%%

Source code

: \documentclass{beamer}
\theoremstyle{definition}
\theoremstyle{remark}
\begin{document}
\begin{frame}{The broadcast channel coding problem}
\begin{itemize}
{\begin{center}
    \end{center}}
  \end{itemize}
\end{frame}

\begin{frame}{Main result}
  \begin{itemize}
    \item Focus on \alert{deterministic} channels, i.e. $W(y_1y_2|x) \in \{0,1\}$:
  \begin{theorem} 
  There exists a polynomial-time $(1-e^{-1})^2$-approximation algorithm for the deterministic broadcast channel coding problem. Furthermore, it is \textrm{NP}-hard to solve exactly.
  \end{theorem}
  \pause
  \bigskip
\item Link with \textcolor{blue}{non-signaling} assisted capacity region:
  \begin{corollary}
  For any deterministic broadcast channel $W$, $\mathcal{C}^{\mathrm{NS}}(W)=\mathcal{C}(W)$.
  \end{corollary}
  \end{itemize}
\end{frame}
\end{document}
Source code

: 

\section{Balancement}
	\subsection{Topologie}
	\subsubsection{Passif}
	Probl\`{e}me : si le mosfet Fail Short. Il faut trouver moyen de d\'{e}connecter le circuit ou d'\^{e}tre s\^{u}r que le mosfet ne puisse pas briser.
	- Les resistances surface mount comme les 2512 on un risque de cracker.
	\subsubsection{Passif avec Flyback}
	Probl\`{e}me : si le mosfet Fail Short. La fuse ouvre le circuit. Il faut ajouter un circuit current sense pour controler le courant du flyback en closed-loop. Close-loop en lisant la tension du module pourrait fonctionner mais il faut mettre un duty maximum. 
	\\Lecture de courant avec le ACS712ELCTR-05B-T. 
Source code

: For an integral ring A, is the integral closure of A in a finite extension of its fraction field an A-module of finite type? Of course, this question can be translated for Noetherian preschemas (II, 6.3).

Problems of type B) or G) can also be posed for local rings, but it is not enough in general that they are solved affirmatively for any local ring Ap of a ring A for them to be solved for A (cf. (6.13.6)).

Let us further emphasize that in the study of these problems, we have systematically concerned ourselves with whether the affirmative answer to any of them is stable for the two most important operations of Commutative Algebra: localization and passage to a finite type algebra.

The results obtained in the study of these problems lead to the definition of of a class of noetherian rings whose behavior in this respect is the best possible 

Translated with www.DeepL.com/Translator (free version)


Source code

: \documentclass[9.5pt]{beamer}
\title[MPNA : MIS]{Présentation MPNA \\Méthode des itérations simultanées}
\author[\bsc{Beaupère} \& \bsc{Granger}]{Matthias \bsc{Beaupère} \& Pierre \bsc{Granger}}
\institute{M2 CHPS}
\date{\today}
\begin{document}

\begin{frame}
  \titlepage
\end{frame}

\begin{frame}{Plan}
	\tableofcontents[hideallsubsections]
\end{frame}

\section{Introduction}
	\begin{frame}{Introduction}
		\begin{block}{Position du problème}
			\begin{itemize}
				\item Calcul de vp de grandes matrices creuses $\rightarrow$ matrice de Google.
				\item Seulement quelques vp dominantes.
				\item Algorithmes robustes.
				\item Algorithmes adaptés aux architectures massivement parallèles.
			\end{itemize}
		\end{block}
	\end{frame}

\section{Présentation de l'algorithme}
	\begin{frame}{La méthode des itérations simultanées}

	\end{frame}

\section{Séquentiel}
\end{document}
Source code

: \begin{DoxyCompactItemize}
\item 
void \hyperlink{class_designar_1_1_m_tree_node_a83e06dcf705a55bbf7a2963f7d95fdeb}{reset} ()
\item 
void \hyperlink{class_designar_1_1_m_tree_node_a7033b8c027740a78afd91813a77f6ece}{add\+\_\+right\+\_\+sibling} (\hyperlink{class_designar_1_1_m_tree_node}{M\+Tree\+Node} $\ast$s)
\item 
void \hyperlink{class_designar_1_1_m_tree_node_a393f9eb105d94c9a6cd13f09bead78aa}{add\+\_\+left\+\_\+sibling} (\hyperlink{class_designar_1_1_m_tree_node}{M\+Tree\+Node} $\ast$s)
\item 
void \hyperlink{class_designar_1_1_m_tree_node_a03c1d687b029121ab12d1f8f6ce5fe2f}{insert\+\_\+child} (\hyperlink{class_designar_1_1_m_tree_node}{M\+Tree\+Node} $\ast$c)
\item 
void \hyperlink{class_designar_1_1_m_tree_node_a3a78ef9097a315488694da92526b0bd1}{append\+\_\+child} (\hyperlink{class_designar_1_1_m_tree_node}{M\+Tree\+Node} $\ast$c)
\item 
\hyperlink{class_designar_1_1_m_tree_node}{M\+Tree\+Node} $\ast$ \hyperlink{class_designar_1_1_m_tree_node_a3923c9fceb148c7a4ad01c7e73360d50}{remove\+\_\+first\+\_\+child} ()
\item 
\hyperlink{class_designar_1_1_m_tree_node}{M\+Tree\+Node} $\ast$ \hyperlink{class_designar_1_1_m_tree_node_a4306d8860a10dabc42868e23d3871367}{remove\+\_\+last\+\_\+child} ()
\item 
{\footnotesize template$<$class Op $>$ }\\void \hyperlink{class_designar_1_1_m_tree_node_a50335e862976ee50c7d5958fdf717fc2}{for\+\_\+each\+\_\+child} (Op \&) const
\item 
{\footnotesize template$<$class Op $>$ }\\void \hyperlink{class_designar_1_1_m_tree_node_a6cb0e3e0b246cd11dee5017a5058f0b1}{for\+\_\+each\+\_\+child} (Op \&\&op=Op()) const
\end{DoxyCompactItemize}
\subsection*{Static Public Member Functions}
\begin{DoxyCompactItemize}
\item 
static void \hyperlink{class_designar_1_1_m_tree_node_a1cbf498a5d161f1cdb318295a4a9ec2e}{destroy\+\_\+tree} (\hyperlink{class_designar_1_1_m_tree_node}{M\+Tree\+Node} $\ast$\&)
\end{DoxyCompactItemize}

%%

# WORK ITEM
Each entry above is to be repeated exactly as it appears.

# OUTPUT OF THE TASK
Source code

: \documentclass{beamer}
\theoremstyle{definition}
\theoremstyle{remark}
\begin{document}
\begin{frame}{The broadcast channel coding problem}
\begin{itemize}
{\begin{center}
    \end{center}}
  \end{itemize}
\end{frame}

\begin{frame}{Main result}
  \begin{itemize}
    \item Focus on \alert{deterministic} channels, i.e. $W(y_1y_2|x) \in \{0,1\}$:
  \begin{theorem} 
  There exists a polynomial-time $(1-e^{-1})^2$-approximation algorithm for the deterministic broadcast channel coding problem. Furthermore, it is \textrm{NP}-hard to solve exactly.
  \end{theorem}
  \pause
  \bigskip
\item Link with \textcolor{blue}{non-signaling} assisted capacity region:
  \begin{corollary}
  For any deterministic broadcast channel $W$, $\mathcal{C}^{\mathrm{NS}}(W)=\mathcal{C}(W)$.
  \end{corollary}
  \end{itemize}
\end{frame}
\end{document}
Source code

: 

\section{Balancement}
	\subsection{Topologie}
	\subsubsection{Passif}
	Probl\`{e}me : si le mosfet Fail Short. Il faut trouver moyen de d\'{e}connecter le circuit ou d'\^{e}tre s\^{u}r que le mosfet ne puisse pas briser.
	- Les resistances surface mount comme les 2512 on un risque de cracker.
	\subsubsection{Passif avec Flyback}
	Probl\`{e}me : si le mosfet Fail Short. La fuse ouvre le circuit. Il faut ajouter un circuit current sense pour controler le courant du flyback en closed-loop. Close-loop en lisant la tension du module pourrait fonctionner mais il faut mettre un duty maximum. 
	\\Lecture de courant avec le ACS712ELCTR-05B-T. 
Source code

: For an integral ring A, is the integral closure of A in a finite extension of its fraction field an A-module of finite type? Of course, this question can be translated for Noetherian preschemas (II, 6.3).

Problems of type B) or G) can also be posed for local rings, but it is not enough in general that they are solved affirmatively for any local ring Ap of a ring A for them to be solved for A (cf. (6.13.6)).

Let us further emphasize that in the study of these problems, we have systematically concerned ourselves with whether the affirmative answer to any of them is stable for the two most important operations of Commutative Algebra: localization and passage to a finite type algebra.

The results obtained in the study of these problems lead to the definition of of a class of noetherian rings whose behavior in this respect is the best possible 

Translated with www.DeepL.com/Translator (free version)


Source code

: \documentclass[9.5pt]{beamer}
\title[MPNA : MIS]{Présentation MPNA \\Méthode des itérations simultanées}
\author[\bsc{Beaupère} \& \bsc{Granger}]{Matthias \bsc{Beaupère} \& Pierre \bsc{Granger}}
\institute{M2 CHPS}
\date{\today}
\begin{document}

\begin{frame}
  \titlepage
\end{frame}

\begin{frame}{Plan}
	\tableofcontents[hideallsubsections]
\end{frame}

\section{Introduction}
	\begin{frame}{Introduction}
		\begin{block}{Position du problème}
			\begin{itemize}
				\item Calcul de vp de grandes matrices creuses $\rightarrow$ matrice de Google.
				\item Seulement quelques vp dominantes.
				\item Algorithmes robustes.
				\item Algorithmes adaptés aux architectures massivement parallèles.
			\end{itemize}
		\end{block}
	\end{frame}

\section{Présentation de l'algorithme}
	\begin{frame}{La méthode des itérations simultanées}

	\end{frame}

\section{Séquentiel}
\end{document}
Source code

: \begin{DoxyCompactItemize}
\item 
void \hyperlink{class_designar_1_1_m_tree_node_a83e06dcf705a55bbf7a2963f7d95fdeb}{reset} ()
\item 
void \hyperlink{class_designar_1_1_m_tree_node_a7033b8c027740a78afd91813a77f6ece}{add\+\_\+right\+\_\+sibling} (\hyperlink{class_designar_1_1_m_tree_node}{M\+Tree\+Node} $\ast$s)
\item 
void \hyperlink{class_designar_1_1_m_tree_node_a393f9eb105d94c9a6cd13f09bead78aa}{add\+\_\+left\+\_\+sibling} (\hyperlink{class_designar_1_1_m_tree_node}{M\+Tree\+Node} $\ast$s)
\item 
void \hyperlink{class_designar_1_1_m_tree_node_a03c1d687b029121ab12d1f8f6ce5fe2f}{insert\+\_\+child} (\hyperlink{class_designar_1_1_m_tree_node}{M\+Tree\+Node} $\ast$c)
\item 
void \hyperlink{class_designar_1_1_m_tree_node_a3a78ef9097a315488694da92526b0bd1}{append\+\_\+child} (\hyperlink{class_designar_1_1_m_tree_node}{M\+Tree\+Node} $\ast$c)
\item 
\hyperlink{class_designar_1_1_m_tree_node}{M\+Tree\+Node} $\ast$ \hyperlink{class_designar_1_1_m_tree_node_a3923c9fceb148c7a4ad01c7e73360d50}{remove\+\_\+first\+\_\+child} ()
\item 
\hyperlink{class_designar_1_1_m_tree_node}{M\+Tree\+Node} $\ast$ \hyperlink{class_designar_1_1_m_tree_node_a4306d8860a10dabc42868e23d3871367}{remove\+\_\+last\+\_\+child} ()
\item 
{\footnotesize template$<$class Op $>$ }\\void \hyperlink{class_designar_1_1_m_tree_node_a50335e862976ee50c7d5958fdf717fc2}{for\+\_\+each\+\_\+child} (Op \&) const
\item 
{\footnotesize template$<$class Op $>$ }\\void \hyperlink{class_designar_1_1_m_tree_node_a6cb0e3e0b246cd11dee5017a5058f0b1}{for\+\_\+each\+\_\+child} (Op \&\&op=Op()) const
\end{DoxyCompactItemize}
\subsection*{Static Public Member Functions}
\begin{DoxyCompactItemize}
\item 
static void \hyperlink{class_designar_1_1_m_tree_node_a1cbf498a5d161f1cdb318295a4a9ec2e}{destroy\+\_\+tree} (\hyperlink{class_designar_1_1_m_tree_node}{M\+Tree\+Node} $\ast$\&)
\end{DoxyCompactItemize}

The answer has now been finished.